Rendered images with source text:
──────────────────────────────
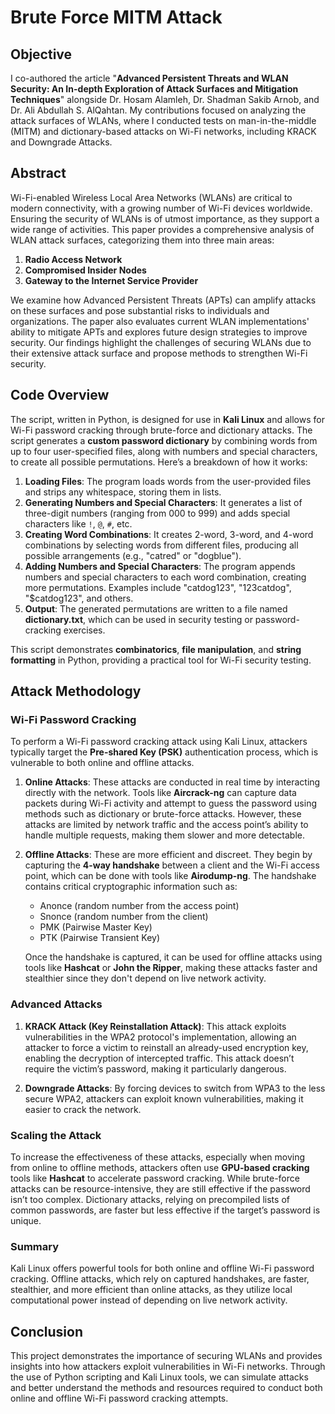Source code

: # Brute Force MITM Attack

## Objective
I co-authored the article "**Advanced Persistent Threats and WLAN Security: An In-depth Exploration of Attack Surfaces and Mitigation Techniques**" alongside Dr. Hosam Alamleh, Dr. Shadman Sakib Arnob, and Dr. Ali Abdullah S. AlQahtan. My contributions focused on analyzing the attack surfaces of WLANs, where I conducted tests on man-in-the-middle (MITM) and dictionary-based attacks on Wi-Fi networks, including KRACK and Downgrade Attacks.

## Abstract
Wi-Fi-enabled Wireless Local Area Networks (WLANs) are critical to modern connectivity, with a growing number of Wi-Fi devices worldwide. Ensuring the security of WLANs is of utmost importance, as they support a wide range of activities. This paper provides a comprehensive analysis of WLAN attack surfaces, categorizing them into three main areas:
1. **Radio Access Network**  
2. **Compromised Insider Nodes**  
3. **Gateway to the Internet Service Provider**  

We examine how Advanced Persistent Threats (APTs) can amplify attacks on these surfaces and pose substantial risks to individuals and organizations. The paper also evaluates current WLAN implementations' ability to mitigate APTs and explores future design strategies to improve security. Our findings highlight the challenges of securing WLANs due to their extensive attack surface and propose methods to strengthen Wi-Fi security.

## Code Overview
The script, written in Python, is designed for use in **Kali Linux** and allows for Wi-Fi password cracking through brute-force and dictionary attacks. The script generates a **custom password dictionary** by combining words from up to four user-specified files, along with numbers and special characters, to create all possible permutations. Here’s a breakdown of how it works:

1. **Loading Files**: The program loads words from the user-provided files and strips any whitespace, storing them in lists.
2. **Generating Numbers and Special Characters**: It generates a list of three-digit numbers (ranging from 000 to 999) and adds special characters like `!`, `@`, `#`, etc.
3. **Creating Word Combinations**: It creates 2-word, 3-word, and 4-word combinations by selecting words from different files, producing all possible arrangements (e.g., "catred" or "dogblue").
4. **Adding Numbers and Special Characters**: The program appends numbers and special characters to each word combination, creating more permutations. Examples include "catdog123", "123catdog", "$catdog123", and others.
5. **Output**: The generated permutations are written to a file named **dictionary.txt**, which can be used in security testing or password-cracking exercises.

This script demonstrates **combinatorics**, **file manipulation**, and **string formatting** in Python, providing a practical tool for Wi-Fi security testing.

## Attack Methodology
### Wi-Fi Password Cracking
To perform a Wi-Fi password cracking attack using Kali Linux, attackers typically target the **Pre-shared Key (PSK)** authentication process, which is vulnerable to both online and offline attacks.

1. **Online Attacks**: These attacks are conducted in real time by interacting directly with the network. Tools like **Aircrack-ng** can capture data packets during Wi-Fi activity and attempt to guess the password using methods such as dictionary or brute-force attacks. However, these attacks are limited by network traffic and the access point’s ability to handle multiple requests, making them slower and more detectable.

2. **Offline Attacks**: These are more efficient and discreet. They begin by capturing the **4-way handshake** between a client and the Wi-Fi access point, which can be done with tools like **Airodump-ng**. The handshake contains critical cryptographic information such as:
   - Anonce (random number from the access point)
   - Snonce (random number from the client)
   - PMK (Pairwise Master Key)
   - PTK (Pairwise Transient Key)

   Once the handshake is captured, it can be used for offline attacks using tools like **Hashcat** or **John the Ripper**, making these attacks faster and stealthier since they don't depend on live network activity.

### Advanced Attacks
1. **KRACK Attack (Key Reinstallation Attack)**: This attack exploits vulnerabilities in the WPA2 protocol's implementation, allowing an attacker to force a victim to reinstall an already-used encryption key, enabling the decryption of intercepted traffic. This attack doesn’t require the victim’s password, making it particularly dangerous.

2. **Downgrade Attacks**: By forcing devices to switch from WPA3 to the less secure WPA2, attackers can exploit known vulnerabilities, making it easier to crack the network.

### Scaling the Attack
To increase the effectiveness of these attacks, especially when moving from online to offline methods, attackers often use **GPU-based cracking** tools like **Hashcat** to accelerate password cracking. While brute-force attacks can be resource-intensive, they are still effective if the password isn’t too complex. Dictionary attacks, relying on precompiled lists of common passwords, are faster but less effective if the target’s password is unique.

### Summary
Kali Linux offers powerful tools for both online and offline Wi-Fi password cracking. Offline attacks, which rely on captured handshakes, are faster, stealthier, and more efficient than online attacks, as they utilize local computational power instead of depending on live network activity.

## Conclusion
This project demonstrates the importance of securing WLANs and provides insights into how attackers exploit vulnerabilities in Wi-Fi networks. Through the use of Python scripting and Kali Linux tools, we can simulate attacks and better understand the methods and resources required to conduct both online and offline Wi-Fi password cracking attempts.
──────────────────────────────
Task instructions: Review the preceding data and report every line that includes the string "devices".

Problem solution:
Wi-Fi-enabled Wireless Local Area Networks (WLANs) are critical to modern connectivity, with a growing number of Wi-Fi devices worldwide. Ensuring the security of WLANs is of utmost importance, as they support a wide range of activities. This paper provides a comprehensive analysis of WLAN attack surfaces, categorizing them into three main areas:
2. **Downgrade Attacks**: By forcing devices to switch from WPA3 to the less secure WPA2, attackers can exploit known vulnerabilities, making it easier to crack the network.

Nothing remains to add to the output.